Entries taken from a collection

☆ ☆ ☆ ☆ ☆ ☆ ☆

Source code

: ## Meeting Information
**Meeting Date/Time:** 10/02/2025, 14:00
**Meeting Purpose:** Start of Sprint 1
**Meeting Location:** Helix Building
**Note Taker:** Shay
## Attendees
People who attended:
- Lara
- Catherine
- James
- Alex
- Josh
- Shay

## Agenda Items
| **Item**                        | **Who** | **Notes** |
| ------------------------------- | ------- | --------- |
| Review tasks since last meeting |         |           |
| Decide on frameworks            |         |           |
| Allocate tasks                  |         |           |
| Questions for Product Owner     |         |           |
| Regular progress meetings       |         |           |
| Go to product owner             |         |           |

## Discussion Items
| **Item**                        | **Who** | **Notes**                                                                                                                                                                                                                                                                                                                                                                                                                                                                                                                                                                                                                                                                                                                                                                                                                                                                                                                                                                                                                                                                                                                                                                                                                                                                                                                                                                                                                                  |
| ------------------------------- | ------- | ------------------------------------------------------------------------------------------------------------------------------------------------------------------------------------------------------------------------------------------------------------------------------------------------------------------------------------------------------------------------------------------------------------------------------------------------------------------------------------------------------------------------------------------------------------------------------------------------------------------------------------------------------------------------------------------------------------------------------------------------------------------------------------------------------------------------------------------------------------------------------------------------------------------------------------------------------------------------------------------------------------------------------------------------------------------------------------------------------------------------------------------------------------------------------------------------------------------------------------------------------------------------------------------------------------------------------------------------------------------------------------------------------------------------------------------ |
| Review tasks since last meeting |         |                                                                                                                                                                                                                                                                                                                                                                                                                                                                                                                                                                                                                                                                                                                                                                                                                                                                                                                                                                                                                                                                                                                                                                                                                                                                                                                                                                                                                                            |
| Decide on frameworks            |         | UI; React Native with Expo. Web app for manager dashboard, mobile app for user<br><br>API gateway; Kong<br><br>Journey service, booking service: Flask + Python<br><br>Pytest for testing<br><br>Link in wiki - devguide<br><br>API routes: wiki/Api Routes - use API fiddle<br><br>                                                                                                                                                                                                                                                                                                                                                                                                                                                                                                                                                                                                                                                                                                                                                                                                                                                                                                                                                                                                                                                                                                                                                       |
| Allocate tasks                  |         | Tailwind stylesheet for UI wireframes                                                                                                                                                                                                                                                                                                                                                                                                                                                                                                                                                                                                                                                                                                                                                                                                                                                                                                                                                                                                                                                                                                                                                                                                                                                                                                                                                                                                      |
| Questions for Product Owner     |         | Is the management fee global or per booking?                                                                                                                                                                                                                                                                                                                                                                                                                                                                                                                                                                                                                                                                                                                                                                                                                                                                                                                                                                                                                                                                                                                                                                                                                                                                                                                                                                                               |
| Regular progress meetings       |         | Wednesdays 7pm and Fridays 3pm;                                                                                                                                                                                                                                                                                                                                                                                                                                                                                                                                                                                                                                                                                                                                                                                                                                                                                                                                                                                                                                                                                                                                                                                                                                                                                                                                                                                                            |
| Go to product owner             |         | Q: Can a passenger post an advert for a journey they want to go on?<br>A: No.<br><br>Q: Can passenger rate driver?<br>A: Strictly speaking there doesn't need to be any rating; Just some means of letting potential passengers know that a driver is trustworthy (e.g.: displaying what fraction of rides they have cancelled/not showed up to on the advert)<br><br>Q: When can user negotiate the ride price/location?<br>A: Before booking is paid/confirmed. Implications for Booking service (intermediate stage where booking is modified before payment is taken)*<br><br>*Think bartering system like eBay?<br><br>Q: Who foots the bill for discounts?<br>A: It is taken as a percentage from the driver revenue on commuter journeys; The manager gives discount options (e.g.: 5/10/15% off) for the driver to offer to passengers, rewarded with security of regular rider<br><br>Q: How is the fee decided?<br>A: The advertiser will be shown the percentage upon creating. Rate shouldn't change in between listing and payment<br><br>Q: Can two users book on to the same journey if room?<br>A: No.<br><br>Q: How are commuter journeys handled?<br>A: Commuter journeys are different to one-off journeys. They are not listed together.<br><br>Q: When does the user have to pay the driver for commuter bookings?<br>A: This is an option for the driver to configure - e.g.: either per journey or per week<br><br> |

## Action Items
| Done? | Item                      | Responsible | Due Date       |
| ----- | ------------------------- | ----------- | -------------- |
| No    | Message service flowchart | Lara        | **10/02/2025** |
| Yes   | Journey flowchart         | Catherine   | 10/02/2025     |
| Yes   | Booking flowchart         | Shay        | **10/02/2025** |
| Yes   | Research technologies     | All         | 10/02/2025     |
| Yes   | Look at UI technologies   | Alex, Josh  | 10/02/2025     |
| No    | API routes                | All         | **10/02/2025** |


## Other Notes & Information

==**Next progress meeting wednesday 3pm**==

☆ ☆ ☆ ☆ ☆ ☆ ☆

▸ **PROBLEM**: Print the records above verbatim from their first line to the line containing "## Discussion Items", both included, and stop there.

▸ **WRITTEN ANSWER**:
Source code

: ## Meeting Information
**Meeting Date/Time:** 10/02/2025, 14:00
**Meeting Purpose:** Start of Sprint 1
**Meeting Location:** Helix Building
**Note Taker:** Shay
## Attendees
People who attended:
- Lara
- Catherine
- James
- Alex
- Josh
- Shay

## Agenda Items
| **Item**                        | **Who** | **Notes** |
| ------------------------------- | ------- | --------- |
| Review tasks since last meeting |         |           |
| Decide on frameworks            |         |           |
| Allocate tasks                  |         |           |
| Questions for Product Owner     |         |           |
| Regular progress meetings       |         |           |
| Go to product owner             |         |           |

## Discussion Items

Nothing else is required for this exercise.